Data records:
........

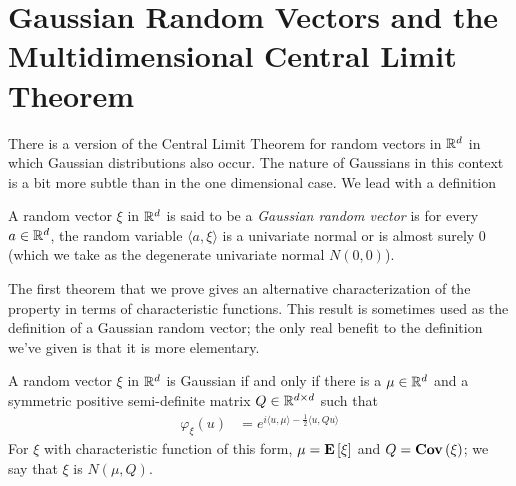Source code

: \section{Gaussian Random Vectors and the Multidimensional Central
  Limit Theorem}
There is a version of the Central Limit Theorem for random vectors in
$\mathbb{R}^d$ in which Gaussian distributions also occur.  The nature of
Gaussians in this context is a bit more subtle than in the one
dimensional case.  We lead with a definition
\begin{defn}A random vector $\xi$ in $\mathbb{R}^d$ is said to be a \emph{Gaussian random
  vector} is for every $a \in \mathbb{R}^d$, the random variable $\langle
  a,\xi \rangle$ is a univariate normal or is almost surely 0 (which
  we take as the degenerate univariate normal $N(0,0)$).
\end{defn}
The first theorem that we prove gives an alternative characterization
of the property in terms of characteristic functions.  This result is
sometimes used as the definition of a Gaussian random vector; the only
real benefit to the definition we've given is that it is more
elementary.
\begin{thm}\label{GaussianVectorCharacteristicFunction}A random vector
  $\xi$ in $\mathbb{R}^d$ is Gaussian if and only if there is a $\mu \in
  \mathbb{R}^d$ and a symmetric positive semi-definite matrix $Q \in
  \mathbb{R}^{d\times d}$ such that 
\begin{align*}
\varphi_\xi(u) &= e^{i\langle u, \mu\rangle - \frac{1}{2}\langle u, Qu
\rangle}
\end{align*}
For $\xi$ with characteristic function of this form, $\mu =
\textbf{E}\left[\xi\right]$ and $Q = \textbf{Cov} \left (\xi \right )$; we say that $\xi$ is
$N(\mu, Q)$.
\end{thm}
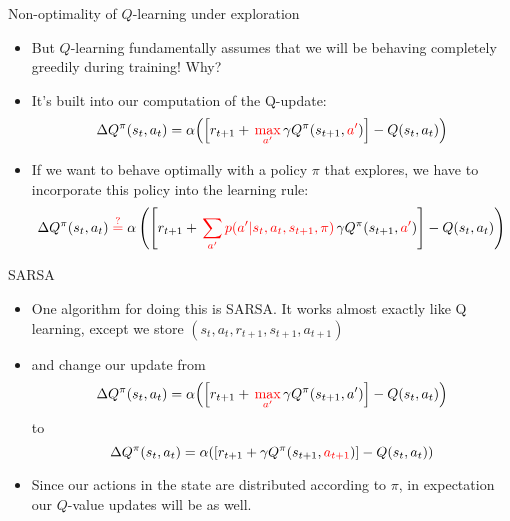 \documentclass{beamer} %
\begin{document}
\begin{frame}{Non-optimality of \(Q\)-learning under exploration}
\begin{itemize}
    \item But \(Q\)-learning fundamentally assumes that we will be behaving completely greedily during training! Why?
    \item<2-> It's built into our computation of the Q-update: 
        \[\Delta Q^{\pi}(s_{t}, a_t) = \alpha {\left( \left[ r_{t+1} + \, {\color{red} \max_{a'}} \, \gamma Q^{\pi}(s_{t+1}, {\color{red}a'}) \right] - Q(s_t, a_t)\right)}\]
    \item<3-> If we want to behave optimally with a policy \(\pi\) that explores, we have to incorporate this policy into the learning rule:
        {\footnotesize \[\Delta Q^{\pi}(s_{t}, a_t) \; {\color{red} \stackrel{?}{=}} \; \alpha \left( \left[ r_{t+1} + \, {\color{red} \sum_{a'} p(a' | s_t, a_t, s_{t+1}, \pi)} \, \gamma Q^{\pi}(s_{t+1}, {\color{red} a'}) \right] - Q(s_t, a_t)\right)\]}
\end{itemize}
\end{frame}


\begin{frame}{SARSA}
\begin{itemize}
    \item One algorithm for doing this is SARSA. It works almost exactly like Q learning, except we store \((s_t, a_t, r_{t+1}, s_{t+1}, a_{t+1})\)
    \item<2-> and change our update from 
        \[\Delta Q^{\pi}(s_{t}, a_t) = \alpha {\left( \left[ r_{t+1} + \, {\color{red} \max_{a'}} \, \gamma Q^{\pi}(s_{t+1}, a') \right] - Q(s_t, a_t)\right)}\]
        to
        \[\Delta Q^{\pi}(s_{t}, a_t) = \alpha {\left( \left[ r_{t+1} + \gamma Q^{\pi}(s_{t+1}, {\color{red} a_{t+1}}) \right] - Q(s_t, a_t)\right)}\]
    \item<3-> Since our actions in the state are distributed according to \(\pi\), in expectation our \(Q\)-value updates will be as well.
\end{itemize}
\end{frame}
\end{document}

........

What this task involves:
What you give back should match the entries above exactly, except that pictures are dropped.

Task response:
Source code

: \section{Gaussian Random Vectors and the Multidimensional Central
  Limit Theorem}
There is a version of the Central Limit Theorem for random vectors in
$\mathbb{R}^d$ in which Gaussian distributions also occur.  The nature of
Gaussians in this context is a bit more subtle than in the one
dimensional case.  We lead with a definition
\begin{defn}A random vector $\xi$ in $\mathbb{R}^d$ is said to be a \emph{Gaussian random
  vector} is for every $a \in \mathbb{R}^d$, the random variable $\langle
  a,\xi \rangle$ is a univariate normal or is almost surely 0 (which
  we take as the degenerate univariate normal $N(0,0)$).
\end{defn}
The first theorem that we prove gives an alternative characterization
of the property in terms of characteristic functions.  This result is
sometimes used as the definition of a Gaussian random vector; the only
real benefit to the definition we've given is that it is more
elementary.
\begin{thm}\label{GaussianVectorCharacteristicFunction}A random vector
  $\xi$ in $\mathbb{R}^d$ is Gaussian if and only if there is a $\mu \in
  \mathbb{R}^d$ and a symmetric positive semi-definite matrix $Q \in
  \mathbb{R}^{d\times d}$ such that 
\begin{align*}
\varphi_\xi(u) &= e^{i\langle u, \mu\rangle - \frac{1}{2}\langle u, Qu
\rangle}
\end{align*}
For $\xi$ with characteristic function of this form, $\mu =
\textbf{E}\left[\xi\right]$ and $Q = \textbf{Cov} \left (\xi \right )$; we say that $\xi$ is
$N(\mu, Q)$.
\end{thm}
 \documentclass{beamer} %
\begin{document}
\begin{frame}{Non-optimality of \(Q\)-learning under exploration}
\begin{itemize}
    \item But \(Q\)-learning fundamentally assumes that we will be behaving completely greedily during training! Why?
    \item<2-> It's built into our computation of the Q-update: 
        \[\Delta Q^{\pi}(s_{t}, a_t) = \alpha {\left( \left[ r_{t+1} + \, {\color{red} \max_{a'}} \, \gamma Q^{\pi}(s_{t+1}, {\color{red}a'}) \right] - Q(s_t, a_t)\right)}\]
    \item<3-> If we want to behave optimally with a policy \(\pi\) that explores, we have to incorporate this policy into the learning rule:
        {\footnotesize \[\Delta Q^{\pi}(s_{t}, a_t) \; {\color{red} \stackrel{?}{=}} \; \alpha \left( \left[ r_{t+1} + \, {\color{red} \sum_{a'} p(a' | s_t, a_t, s_{t+1}, \pi)} \, \gamma Q^{\pi}(s_{t+1}, {\color{red} a'}) \right] - Q(s_t, a_t)\right)\]}
\end{itemize}
\end{frame}


\begin{frame}{SARSA}
\begin{itemize}
    \item One algorithm for doing this is SARSA. It works almost exactly like Q learning, except we store \((s_t, a_t, r_{t+1}, s_{t+1}, a_{t+1})\)
    \item<2-> and change our update from 
        \[\Delta Q^{\pi}(s_{t}, a_t) = \alpha {\left( \left[ r_{t+1} + \, {\color{red} \max_{a'}} \, \gamma Q^{\pi}(s_{t+1}, a') \right] - Q(s_t, a_t)\right)}\]
        to
        \[\Delta Q^{\pi}(s_{t}, a_t) = \alpha {\left( \left[ r_{t+1} + \gamma Q^{\pi}(s_{t+1}, {\color{red} a_{t+1}}) \right] - Q(s_t, a_t)\right)}\]
    \item<3-> Since our actions in the state are distributed according to \(\pi\), in expectation our \(Q\)-value updates will be as well.
\end{itemize}
\end{frame}
\end{document}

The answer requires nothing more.